## Exercise objective
Find every line below where the string "Hack" shows up, and copy those lines.

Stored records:
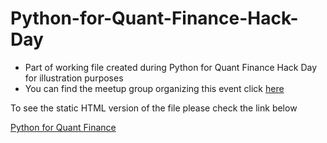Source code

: # Python-for-Quant-Finance-Hack-Day

* Part of working file created during Python for Quant Finance Hack Day for illustration purposes 
* You can find the meetup group organizing this event click [here](http://www.meetup.com/Python-for-Quant-Finance-London)

To see the static HTML version of the file please check the link below

[Python for Quant Finance](http://nbviewer.ipython.org/github/bbuluttekin/Python-for-Quant-Finance-Hack-Day-/blob/master/Python%20for%20Quant%20Finance%20Hack%20Day.ipynb)


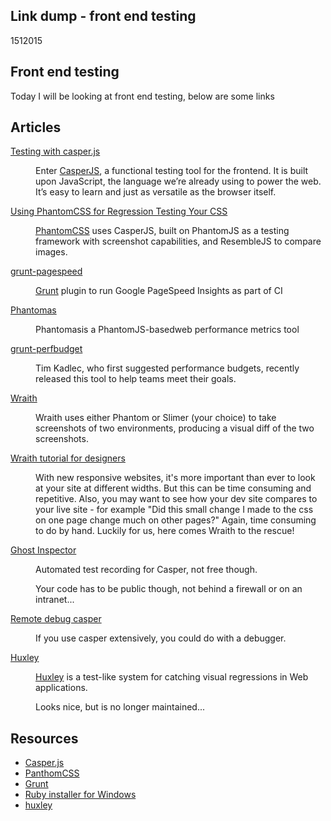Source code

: <article><h2>Link dump - front end testing</h2><time><span class="day">15</span><span class="month">1</span><span class="year">2015</span></time>  <h1>Front end testing</h1>  <p>Today I will be looking at front end testing, below are some links</p>  <h2>Articles</h2>  <dl>    <dt><a href="http://fourword.fourkitchens.com/article/series/casperjs">Testing with casper.js</a></dt>    <dd><p>Enter <a href="#casper">CasperJS</a>, a functional testing tool for the frontend. It is built upon JavaScript, the language we’re already using to power the web. It’s easy to learn and just as versatile as the browser itself.</p></dd>    <dt><a href="http://mattsnider.com/using-phantomcss-for-regression-testing-your-css/">Using PhantomCSS for Regression Testing Your CSS</a></dt>    <dd><p><a href="#phantom">PhantomCSS</a> uses CasperJS, built on PhantomJS as a testing framework with screenshot capabilities, and ResembleJS to compare images.</p></dd>    <dt><a href="https://github.com/jrcryer/grunt-pagespeed">grunt-pagespeed</a></dt><dd><p><a href="#grunt">Grunt</a> plugin to run Google PageSpeed Insights as part of CI</p></dd>    <dt><a href="https://github.com/macbre/phantomas">Phantomas</a></dt><dd><p>Phantomasis a PhantomJS-basedweb performance metrics tool</p></dd>  <dt><a href="https://github.com/rupl/frontend-testing/blob/gh-pages/examples/grunt/perfbudget/Gruntfile.js">grunt-perfbudget</a></dt><dd><p>Tim Kadlec, who first suggested performance budgets, recently released this tool to help teams meet their goals.</p></dd><dt><a href="https://github.com/BBC-News/wraith#wraith">Wraith</a></dt><dd><p>Wraith uses either Phantom or Slimer (your choice) to take screenshots of two environments, producing a visual diff of the two screenshots.</p></dd>  <dt><a href="http://www.hook42.com/blog/wraith-tutorial-designers-and-others-new-front-end-ops">Wraith tutorial for designers </a></dt><dd><p>With new responsive websites, it's more important than ever to look at your site at different widths. But this can be time consuming and repetitive. Also, you may want to see how your dev site compares to your live site - for example "Did this small change I made to the css on one page change much on other pages?" Again, time consuming to do by hand. Luckily for us, here comes Wraith to the rescue! </p></dd>  <dt><a href="https://ghostinspector.com/">Ghost Inspector</a></dt><dd><p>Automated test recording for Casper, not free though.</p><p>Your code has to be public though, not behind a firewall or on an intranet...</p></dd><dt><a href="https://drupalize.me/blog/201410/using-remote-debugger-casperjs-and-phantomjs">Remote debug casper</a></dt><dd><p>If you use casper extensively, you could do with a debugger.</p></dd><dt><a href="https://speakerdeck.com/nathanbirrell/visual-regression-testing-with-huxley">Huxley</a></dt><dd><p><a href="#huxley">Huxley</a> is a test-like system for catching visual regressions in Web applications.</p><p>Looks nice, but is no longer maintained...</p></dd>     </dl>  <h2>Resources</h2>  <ul><li><a id="casper" href="http://casperjs.org/">Casper.js</a></li><li><a id="phantom" href="https://github.com/Huddle/PhantomCSS">PanthomCSS</a></li>  <li><a id="grunt" href="http://gruntjs.com/">Grunt</a></li>  <li><a href="http://rubyinstaller.org/">Ruby installer for Windows</a></li>  <li><a id="huxley" href="https://github.com/facebookarchive/huxley">huxley</a></li></article>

## Answer for the task
: # Python-for-Quant-Finance-Hack-Day
* Part of working file created during Python for Quant Finance Hack Day for illustration purposes 
[Python for Quant Finance](http://nbviewer.ipython.org/github/bbuluttekin/Python-for-Quant-Finance-Hack-Day-/blob/master/Python%20for%20Quant%20Finance%20Hack%20Day.ipynb)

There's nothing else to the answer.